カ「オレか…。主、愛に必要なのは時間じゃない。出会った瞬間、どれだけお互いのソウルがバイブレーションを感じるかが大事なのさっ。というわけで、オレの歌を聴いてほしい…。キミのハートに届けてみせよう。ワン、ツー、ワンツースリー」
ジャンジャカジャンジャカ〜♪
ギターの弦が弾かれ歌いだそうとしたその瞬間…。
バチンッ
カ「あーっ!!目がぁっ!?」
弦が切れてカラ松くんの右目に当たった。
目を押さえながら地面をゴロゴロ転がっている。
主「だ、大丈夫ですか!?」
チ「あー主さん、ほっといても平気なので気にしないでください。じゃあ次一松さーん」
一「…チョロ松兄さんは…?」
チ「ぼ、僕は…司会だから言わない。ってゆーか、こんな公開処刑みたいな事絶対したくない」
お「そんな風に思ってたのかよっ!?このライジング思考スキーがっ!!」
チ「その呼び方やめろっ!!ほら一松!早く!」
一「……。
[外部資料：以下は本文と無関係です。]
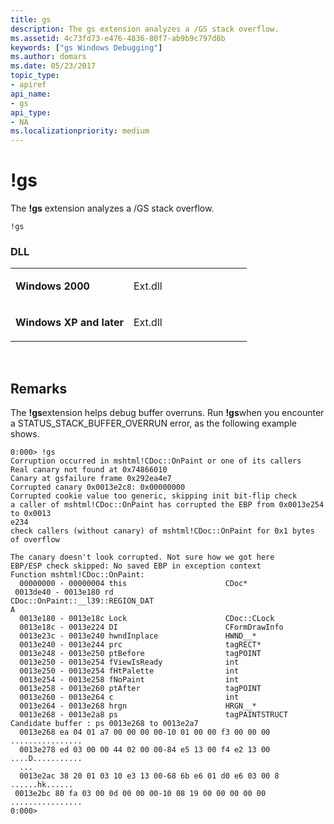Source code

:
```yaml
---
title: gs
description: The gs extension analyzes a /GS stack overflow.
ms.assetid: 4c73fd73-e476-4836-80f7-ab9b9c797d8b
keywords: ["gs Windows Debugging"]
ms.author: domars
ms.date: 05/23/2017
topic_type:
- apiref
api_name:
- gs
api_type:
- NA
ms.localizationpriority: medium
---
```


# !gs


The **!gs** extension analyzes a /GS stack overflow.

```dbgcmd
!gs
```

### <span id="DLL"></span><span id="dll"></span>DLL

<table>
<colgroup>
<col width="50%" />
<col width="50%" />
</colgroup>
<tbody>
<tr class="odd">
<td align="left"><p><strong>Windows 2000</strong></p></td>
<td align="left"><p>Ext.dll</p></td>
</tr>
<tr class="even">
<td align="left"><p><strong>Windows XP and later</strong></p></td>
<td align="left"><p>Ext.dll</p></td>
</tr>
</tbody>
</table>

 

Remarks
-------

The **!gs**extension helps debug buffer overruns. Run **!gs**when you encounter a STATUS\_STACK\_BUFFER\_OVERRUN error, as the following example shows.

```dbgcmd
0:000> !gs
Corruption occurred in mshtml!CDoc::OnPaint or one of its callers
Real canary not found at 0x74866010
Canary at gsfailure frame 0x292ea4e7
Corrupted canary 0x0013e2c8: 0x00000000
Corrupted cookie value too generic, skipping init bit-flip check
a caller of mshtml!CDoc::OnPaint has corrupted the EBP from 0x0013e254 to 0x0013
e234
check callers (without canary) of mshtml!CDoc::OnPaint for 0x1 bytes of overflow

The canary doesn't look corrupted. Not sure how we got here
EBP/ESP check skipped: No saved EBP in exception context
Function mshtml!CDoc::OnPaint:
  00000000 - 00000004 this                      CDoc*
 0013de40 - 0013e180 rd                        CDoc::OnPaint::__l39::REGION_DAT
A
  0013e180 - 0013e18c Lock                      CDoc::CLock
  0013e18c - 0013e224 DI                        CFormDrawInfo
  0013e23c - 0013e240 hwndInplace               HWND__*
  0013e240 - 0013e244 prc                       tagRECT*
  0013e248 - 0013e250 ptBefore                  tagPOINT
  0013e250 - 0013e254 fViewIsReady              int
  0013e250 - 0013e254 fHtPalette                int
  0013e254 - 0013e258 fNoPaint                  int
  0013e258 - 0013e260 ptAfter                   tagPOINT
  0013e260 - 0013e264 c                         int
  0013e264 - 0013e268 hrgn                      HRGN__*
  0013e268 - 0013e2a8 ps                        tagPAINTSTRUCT
Candidate buffer : ps 0013e268 to 0013e2a7
  0013e268 ea 04 01 a7 00 00 00 00-10 01 00 00 f3 00 00 00 ................
  0013e278 ed 03 00 00 44 02 00 00-84 e5 13 00 f4 e2 13 00 ....D...........
  ...
  0013e2ac 38 20 01 03 10 e3 13 00-68 6b e6 01 d0 e6 03 00 8 ......hk......
 0013e2bc 80 fa 03 00 0d 00 00 00-10 08 19 00 00 00 00 00 ................
0:000>
```

 

 





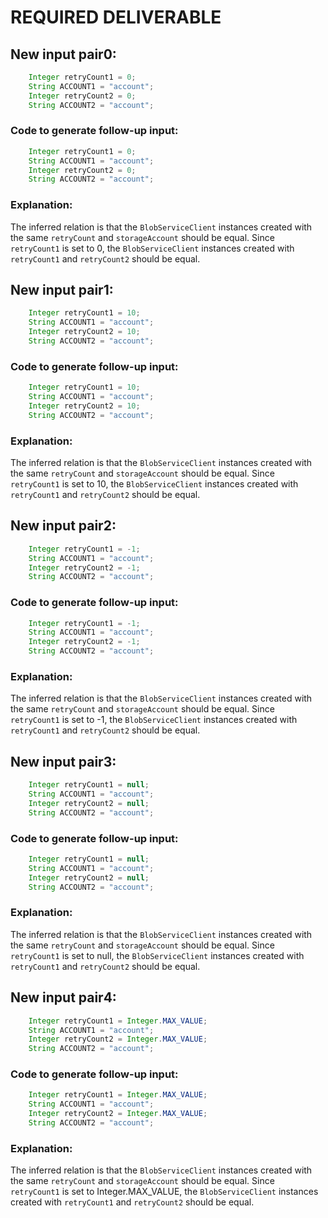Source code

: # REQUIRED DELIVERABLE
## New input pair0:
```java
    Integer retryCount1 = 0;
    String ACCOUNT1 = "account";
    Integer retryCount2 = 0;
    String ACCOUNT2 = "account";
```
### Code to generate follow-up input:
```java
    Integer retryCount1 = 0;
    String ACCOUNT1 = "account";
    Integer retryCount2 = 0;
    String ACCOUNT2 = "account";
```
### Explanation:
The inferred relation is that the `BlobServiceClient` instances created with the same `retryCount` and `storageAccount` should be equal. Since `retryCount1` is set to 0, the `BlobServiceClient` instances created with `retryCount1` and `retryCount2` should be equal.

## New input pair1:
```java
    Integer retryCount1 = 10;
    String ACCOUNT1 = "account";
    Integer retryCount2 = 10;
    String ACCOUNT2 = "account";
```
### Code to generate follow-up input:
```java
    Integer retryCount1 = 10;
    String ACCOUNT1 = "account";
    Integer retryCount2 = 10;
    String ACCOUNT2 = "account";
```
### Explanation:
The inferred relation is that the `BlobServiceClient` instances created with the same `retryCount` and `storageAccount` should be equal. Since `retryCount1` is set to 10, the `BlobServiceClient` instances created with `retryCount1` and `retryCount2` should be equal.

## New input pair2:
```java
    Integer retryCount1 = -1;
    String ACCOUNT1 = "account";
    Integer retryCount2 = -1;
    String ACCOUNT2 = "account";
```
### Code to generate follow-up input:
```java
    Integer retryCount1 = -1;
    String ACCOUNT1 = "account";
    Integer retryCount2 = -1;
    String ACCOUNT2 = "account";
```
### Explanation:
The inferred relation is that the `BlobServiceClient` instances created with the same `retryCount` and `storageAccount` should be equal. Since `retryCount1` is set to -1, the `BlobServiceClient` instances created with `retryCount1` and `retryCount2` should be equal.

## New input pair3:
```java
    Integer retryCount1 = null;
    String ACCOUNT1 = "account";
    Integer retryCount2 = null;
    String ACCOUNT2 = "account";
```
### Code to generate follow-up input:
```java
    Integer retryCount1 = null;
    String ACCOUNT1 = "account";
    Integer retryCount2 = null;
    String ACCOUNT2 = "account";
```
### Explanation:
The inferred relation is that the `BlobServiceClient` instances created with the same `retryCount` and `storageAccount` should be equal. Since `retryCount1` is set to null, the `BlobServiceClient` instances created with `retryCount1` and `retryCount2` should be equal.

## New input pair4:
```java
    Integer retryCount1 = Integer.MAX_VALUE;
    String ACCOUNT1 = "account";
    Integer retryCount2 = Integer.MAX_VALUE;
    String ACCOUNT2 = "account";
```
### Code to generate follow-up input:
```java
    Integer retryCount1 = Integer.MAX_VALUE;
    String ACCOUNT1 = "account";
    Integer retryCount2 = Integer.MAX_VALUE;
    String ACCOUNT2 = "account";
```
### Explanation:
The inferred relation is that the `BlobServiceClient` instances created with the same `retryCount` and `storageAccount` should be equal. Since `retryCount1` is set to Integer.MAX_VALUE, the `BlobServiceClient` instances created with `retryCount1` and `retryCount2` should be equal.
」
一松くんは、わたしと向き合ったまま瞬きもせず固まっている。
ト「一松兄さん?」
一「……」
一松くんは、無言でポケットから何かを取り出し渡してくれた。
主「え?これ…にぼし?」
チ「なんと!あの一松が女の子ににぼしをプレゼント!!」
十「やったぜっ!!」
ト「成長したねぇ!僕ちょっとウルっときちゃったっ!」
みんな一松くんに拍手を送っている。